### Exercise directions
Out of the records below, copy all lines in which the word "Dokumente" occurs.

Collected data
━━━━━━
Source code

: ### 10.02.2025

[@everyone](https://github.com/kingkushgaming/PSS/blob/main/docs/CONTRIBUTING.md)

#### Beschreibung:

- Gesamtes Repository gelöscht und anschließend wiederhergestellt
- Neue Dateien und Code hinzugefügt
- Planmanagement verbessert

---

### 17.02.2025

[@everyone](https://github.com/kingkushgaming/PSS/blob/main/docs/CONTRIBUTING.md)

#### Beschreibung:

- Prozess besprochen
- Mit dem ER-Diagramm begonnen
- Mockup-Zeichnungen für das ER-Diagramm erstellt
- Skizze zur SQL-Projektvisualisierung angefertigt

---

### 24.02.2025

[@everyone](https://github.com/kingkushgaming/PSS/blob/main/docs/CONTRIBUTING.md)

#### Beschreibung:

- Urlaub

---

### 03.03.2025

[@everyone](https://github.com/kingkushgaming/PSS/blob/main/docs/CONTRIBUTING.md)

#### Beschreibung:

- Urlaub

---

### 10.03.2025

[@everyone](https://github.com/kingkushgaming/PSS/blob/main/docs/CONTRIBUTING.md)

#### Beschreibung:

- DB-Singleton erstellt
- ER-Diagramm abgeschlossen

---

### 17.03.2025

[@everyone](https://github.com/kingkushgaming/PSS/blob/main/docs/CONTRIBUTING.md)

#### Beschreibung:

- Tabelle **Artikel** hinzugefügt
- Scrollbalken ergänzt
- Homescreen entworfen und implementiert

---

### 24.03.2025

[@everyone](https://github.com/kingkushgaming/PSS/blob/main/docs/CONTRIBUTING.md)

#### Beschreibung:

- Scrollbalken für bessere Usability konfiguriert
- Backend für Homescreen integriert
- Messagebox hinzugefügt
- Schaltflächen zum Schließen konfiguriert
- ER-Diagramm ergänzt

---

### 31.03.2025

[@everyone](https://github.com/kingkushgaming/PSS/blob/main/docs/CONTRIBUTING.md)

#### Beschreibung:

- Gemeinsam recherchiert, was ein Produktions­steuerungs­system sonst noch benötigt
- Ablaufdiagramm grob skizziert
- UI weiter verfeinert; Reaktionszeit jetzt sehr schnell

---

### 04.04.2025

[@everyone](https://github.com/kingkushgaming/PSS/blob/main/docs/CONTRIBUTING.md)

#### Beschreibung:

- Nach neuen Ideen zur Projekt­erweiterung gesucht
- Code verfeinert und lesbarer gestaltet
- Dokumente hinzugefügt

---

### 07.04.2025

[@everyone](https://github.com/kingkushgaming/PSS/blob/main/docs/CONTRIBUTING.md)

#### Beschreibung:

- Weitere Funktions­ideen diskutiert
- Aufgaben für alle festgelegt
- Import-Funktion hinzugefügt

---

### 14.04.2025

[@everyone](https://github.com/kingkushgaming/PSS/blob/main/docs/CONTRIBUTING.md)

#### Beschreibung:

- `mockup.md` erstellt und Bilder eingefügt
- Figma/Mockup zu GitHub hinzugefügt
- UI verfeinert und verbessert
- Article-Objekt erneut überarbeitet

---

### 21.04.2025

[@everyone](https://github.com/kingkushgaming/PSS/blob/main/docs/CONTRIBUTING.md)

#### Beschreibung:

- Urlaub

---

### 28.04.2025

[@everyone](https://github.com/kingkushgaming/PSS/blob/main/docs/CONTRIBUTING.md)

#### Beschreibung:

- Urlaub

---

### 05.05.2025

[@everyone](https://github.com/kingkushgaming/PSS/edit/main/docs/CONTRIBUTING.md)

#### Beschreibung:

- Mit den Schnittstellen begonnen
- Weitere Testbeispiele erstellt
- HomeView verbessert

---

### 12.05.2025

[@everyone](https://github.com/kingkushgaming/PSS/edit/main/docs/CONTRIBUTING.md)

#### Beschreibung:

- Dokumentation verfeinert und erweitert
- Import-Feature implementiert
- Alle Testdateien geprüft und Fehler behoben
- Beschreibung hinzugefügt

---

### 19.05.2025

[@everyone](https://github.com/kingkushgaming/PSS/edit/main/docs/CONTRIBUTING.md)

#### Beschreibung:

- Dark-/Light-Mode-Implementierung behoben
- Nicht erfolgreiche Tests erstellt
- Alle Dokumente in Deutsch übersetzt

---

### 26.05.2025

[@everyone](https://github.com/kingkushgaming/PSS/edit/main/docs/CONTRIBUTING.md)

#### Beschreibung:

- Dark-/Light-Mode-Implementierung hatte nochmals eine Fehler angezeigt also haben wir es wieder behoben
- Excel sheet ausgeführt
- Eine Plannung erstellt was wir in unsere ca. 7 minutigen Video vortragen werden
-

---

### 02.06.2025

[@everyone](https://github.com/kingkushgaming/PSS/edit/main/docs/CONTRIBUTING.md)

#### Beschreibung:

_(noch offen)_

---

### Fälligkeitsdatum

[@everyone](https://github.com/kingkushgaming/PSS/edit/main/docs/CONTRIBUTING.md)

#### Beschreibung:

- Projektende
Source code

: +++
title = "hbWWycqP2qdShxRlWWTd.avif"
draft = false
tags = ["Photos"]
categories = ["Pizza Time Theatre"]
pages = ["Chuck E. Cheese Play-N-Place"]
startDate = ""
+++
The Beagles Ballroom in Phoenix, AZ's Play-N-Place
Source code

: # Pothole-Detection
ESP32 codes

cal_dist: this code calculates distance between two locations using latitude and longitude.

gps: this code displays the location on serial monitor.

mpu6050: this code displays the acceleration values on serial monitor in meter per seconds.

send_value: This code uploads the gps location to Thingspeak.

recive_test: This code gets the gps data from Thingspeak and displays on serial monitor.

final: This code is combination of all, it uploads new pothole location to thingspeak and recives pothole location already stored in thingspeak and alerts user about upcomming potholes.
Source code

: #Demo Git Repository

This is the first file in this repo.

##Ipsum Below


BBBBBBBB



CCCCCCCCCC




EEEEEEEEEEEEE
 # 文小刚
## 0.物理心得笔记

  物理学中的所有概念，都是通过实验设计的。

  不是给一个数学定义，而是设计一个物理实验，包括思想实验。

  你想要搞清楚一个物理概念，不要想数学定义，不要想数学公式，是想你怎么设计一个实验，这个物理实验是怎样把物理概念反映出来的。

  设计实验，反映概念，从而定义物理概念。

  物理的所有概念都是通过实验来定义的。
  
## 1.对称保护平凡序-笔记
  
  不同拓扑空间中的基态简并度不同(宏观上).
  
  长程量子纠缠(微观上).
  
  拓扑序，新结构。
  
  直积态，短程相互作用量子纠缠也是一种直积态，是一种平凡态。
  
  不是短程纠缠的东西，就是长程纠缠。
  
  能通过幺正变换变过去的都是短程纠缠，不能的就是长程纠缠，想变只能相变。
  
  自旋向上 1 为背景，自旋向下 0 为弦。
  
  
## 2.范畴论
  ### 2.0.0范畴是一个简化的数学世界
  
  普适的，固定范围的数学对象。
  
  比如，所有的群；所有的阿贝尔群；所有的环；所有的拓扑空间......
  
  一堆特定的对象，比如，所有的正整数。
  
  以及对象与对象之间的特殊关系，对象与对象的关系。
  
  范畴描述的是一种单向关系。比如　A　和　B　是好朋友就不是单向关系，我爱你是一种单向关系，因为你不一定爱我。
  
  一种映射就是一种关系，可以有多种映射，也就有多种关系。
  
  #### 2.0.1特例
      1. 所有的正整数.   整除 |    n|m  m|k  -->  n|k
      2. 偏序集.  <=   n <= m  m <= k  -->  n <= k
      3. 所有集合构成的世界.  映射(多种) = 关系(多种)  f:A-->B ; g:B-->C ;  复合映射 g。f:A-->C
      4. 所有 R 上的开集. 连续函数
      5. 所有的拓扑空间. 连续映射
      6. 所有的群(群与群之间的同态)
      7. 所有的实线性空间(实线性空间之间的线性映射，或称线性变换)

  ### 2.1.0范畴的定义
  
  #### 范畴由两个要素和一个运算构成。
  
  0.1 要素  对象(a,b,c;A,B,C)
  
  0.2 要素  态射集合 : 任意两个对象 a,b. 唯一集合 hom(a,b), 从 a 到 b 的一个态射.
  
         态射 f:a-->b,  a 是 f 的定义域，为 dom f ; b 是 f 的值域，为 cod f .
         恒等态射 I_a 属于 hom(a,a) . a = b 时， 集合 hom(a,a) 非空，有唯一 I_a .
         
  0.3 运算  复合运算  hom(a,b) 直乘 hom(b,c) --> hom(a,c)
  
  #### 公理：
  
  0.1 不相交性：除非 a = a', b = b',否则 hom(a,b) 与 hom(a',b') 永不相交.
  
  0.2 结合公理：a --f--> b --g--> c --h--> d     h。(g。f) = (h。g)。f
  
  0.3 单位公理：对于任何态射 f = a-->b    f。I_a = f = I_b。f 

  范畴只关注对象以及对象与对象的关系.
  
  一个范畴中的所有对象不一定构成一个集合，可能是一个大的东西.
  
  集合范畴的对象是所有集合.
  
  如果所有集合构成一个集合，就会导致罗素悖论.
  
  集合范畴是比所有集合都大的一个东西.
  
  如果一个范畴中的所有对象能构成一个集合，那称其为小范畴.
━━━━━━
### Written reply
- Dokumente hinzugefügt
- Alle Dokumente in Deutsch übersetzt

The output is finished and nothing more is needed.